Information given

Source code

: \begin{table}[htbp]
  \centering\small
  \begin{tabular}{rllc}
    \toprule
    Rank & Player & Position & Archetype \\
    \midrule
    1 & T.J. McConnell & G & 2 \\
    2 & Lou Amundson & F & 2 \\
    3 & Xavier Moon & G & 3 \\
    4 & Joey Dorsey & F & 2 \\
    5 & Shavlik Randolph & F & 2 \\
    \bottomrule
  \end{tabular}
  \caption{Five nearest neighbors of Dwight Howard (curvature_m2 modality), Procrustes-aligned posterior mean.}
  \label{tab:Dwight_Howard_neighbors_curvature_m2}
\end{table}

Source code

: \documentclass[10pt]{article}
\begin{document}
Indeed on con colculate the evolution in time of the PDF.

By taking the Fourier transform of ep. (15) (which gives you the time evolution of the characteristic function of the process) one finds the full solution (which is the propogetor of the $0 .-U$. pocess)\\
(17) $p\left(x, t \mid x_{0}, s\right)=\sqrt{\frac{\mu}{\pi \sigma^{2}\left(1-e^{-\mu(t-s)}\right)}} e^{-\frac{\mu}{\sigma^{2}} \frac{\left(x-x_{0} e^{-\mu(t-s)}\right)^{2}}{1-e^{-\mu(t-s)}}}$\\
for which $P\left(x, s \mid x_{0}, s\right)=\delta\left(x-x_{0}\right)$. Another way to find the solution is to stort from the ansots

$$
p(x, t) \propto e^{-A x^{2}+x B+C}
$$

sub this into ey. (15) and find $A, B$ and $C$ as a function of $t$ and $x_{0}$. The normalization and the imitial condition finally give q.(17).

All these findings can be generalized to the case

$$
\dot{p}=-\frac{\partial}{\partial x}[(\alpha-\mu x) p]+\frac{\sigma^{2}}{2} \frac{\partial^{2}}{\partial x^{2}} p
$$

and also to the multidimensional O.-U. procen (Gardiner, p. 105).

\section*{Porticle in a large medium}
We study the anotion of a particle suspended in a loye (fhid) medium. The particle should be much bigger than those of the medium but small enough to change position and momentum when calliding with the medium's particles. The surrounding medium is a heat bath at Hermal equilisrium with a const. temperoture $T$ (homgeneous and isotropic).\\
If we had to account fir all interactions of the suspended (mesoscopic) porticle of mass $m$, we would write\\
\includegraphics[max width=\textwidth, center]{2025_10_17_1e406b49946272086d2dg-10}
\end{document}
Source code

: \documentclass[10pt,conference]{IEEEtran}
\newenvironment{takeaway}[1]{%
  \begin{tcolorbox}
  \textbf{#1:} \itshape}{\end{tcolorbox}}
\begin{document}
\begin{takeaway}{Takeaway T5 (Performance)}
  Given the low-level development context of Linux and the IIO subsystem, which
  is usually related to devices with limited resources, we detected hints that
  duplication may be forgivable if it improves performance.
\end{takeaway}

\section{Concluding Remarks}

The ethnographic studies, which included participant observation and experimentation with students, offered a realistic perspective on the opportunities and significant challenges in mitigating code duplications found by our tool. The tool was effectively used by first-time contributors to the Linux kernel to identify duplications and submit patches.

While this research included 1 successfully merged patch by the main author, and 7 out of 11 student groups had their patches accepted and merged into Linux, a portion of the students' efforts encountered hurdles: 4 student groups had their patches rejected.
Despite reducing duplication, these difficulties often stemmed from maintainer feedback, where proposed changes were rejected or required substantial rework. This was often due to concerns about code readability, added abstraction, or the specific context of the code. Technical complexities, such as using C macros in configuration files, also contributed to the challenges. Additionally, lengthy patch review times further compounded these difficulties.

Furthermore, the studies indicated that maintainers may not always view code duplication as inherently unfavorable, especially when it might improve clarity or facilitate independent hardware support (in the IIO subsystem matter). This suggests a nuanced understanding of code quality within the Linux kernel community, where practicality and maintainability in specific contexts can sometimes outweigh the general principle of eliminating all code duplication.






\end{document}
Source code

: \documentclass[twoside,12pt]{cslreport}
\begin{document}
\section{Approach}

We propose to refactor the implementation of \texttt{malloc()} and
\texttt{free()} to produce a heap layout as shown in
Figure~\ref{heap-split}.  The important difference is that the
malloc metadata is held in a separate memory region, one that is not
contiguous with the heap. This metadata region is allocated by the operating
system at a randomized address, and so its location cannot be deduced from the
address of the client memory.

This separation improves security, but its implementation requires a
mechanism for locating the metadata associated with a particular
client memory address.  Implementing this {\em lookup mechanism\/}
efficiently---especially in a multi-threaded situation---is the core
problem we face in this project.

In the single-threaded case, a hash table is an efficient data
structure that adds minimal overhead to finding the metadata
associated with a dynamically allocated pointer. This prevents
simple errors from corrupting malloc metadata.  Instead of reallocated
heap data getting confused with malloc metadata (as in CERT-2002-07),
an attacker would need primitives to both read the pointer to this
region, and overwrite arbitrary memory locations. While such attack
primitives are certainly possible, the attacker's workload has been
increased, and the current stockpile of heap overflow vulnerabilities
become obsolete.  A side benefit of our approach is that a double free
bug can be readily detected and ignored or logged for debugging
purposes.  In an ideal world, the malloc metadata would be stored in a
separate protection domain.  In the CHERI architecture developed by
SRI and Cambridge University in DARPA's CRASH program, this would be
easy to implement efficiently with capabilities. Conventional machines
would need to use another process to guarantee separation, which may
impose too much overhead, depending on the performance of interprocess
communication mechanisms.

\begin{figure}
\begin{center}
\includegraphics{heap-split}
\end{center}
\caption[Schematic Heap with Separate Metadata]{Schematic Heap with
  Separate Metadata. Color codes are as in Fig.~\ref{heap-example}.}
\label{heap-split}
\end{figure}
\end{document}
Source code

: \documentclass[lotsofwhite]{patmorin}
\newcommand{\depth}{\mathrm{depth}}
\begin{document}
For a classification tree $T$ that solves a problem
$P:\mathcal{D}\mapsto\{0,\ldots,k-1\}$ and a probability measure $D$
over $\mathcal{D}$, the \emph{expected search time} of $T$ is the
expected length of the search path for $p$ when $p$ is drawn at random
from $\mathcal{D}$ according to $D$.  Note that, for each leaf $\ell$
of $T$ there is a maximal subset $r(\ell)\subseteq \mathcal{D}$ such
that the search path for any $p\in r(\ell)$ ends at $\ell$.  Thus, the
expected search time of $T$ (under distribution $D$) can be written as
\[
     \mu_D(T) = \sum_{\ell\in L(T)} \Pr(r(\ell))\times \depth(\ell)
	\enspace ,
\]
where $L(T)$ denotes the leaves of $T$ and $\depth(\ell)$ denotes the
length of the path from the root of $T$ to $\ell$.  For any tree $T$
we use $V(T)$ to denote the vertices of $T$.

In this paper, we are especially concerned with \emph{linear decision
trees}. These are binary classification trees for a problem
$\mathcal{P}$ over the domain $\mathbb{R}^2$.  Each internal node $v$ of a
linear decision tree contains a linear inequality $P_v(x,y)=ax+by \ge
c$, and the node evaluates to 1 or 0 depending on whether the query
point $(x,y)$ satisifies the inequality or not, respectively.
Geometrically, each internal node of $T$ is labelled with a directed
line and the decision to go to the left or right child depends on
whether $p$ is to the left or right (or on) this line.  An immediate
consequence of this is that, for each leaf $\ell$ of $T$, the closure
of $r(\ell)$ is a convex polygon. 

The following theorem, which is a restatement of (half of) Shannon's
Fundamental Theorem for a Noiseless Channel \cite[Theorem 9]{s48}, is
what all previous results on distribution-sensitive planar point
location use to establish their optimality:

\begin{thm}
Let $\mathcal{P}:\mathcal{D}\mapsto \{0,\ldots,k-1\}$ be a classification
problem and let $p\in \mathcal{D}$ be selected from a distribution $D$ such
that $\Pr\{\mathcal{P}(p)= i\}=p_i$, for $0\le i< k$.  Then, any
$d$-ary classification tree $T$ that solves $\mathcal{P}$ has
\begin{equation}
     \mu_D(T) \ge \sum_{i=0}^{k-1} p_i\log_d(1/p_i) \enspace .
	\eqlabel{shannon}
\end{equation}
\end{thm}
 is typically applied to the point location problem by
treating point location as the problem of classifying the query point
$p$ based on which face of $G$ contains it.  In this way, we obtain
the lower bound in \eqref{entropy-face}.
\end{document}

Exercise requirements
For each line above that has the word "begin", add one to a tally, and report the final tally alone.

Written answer
12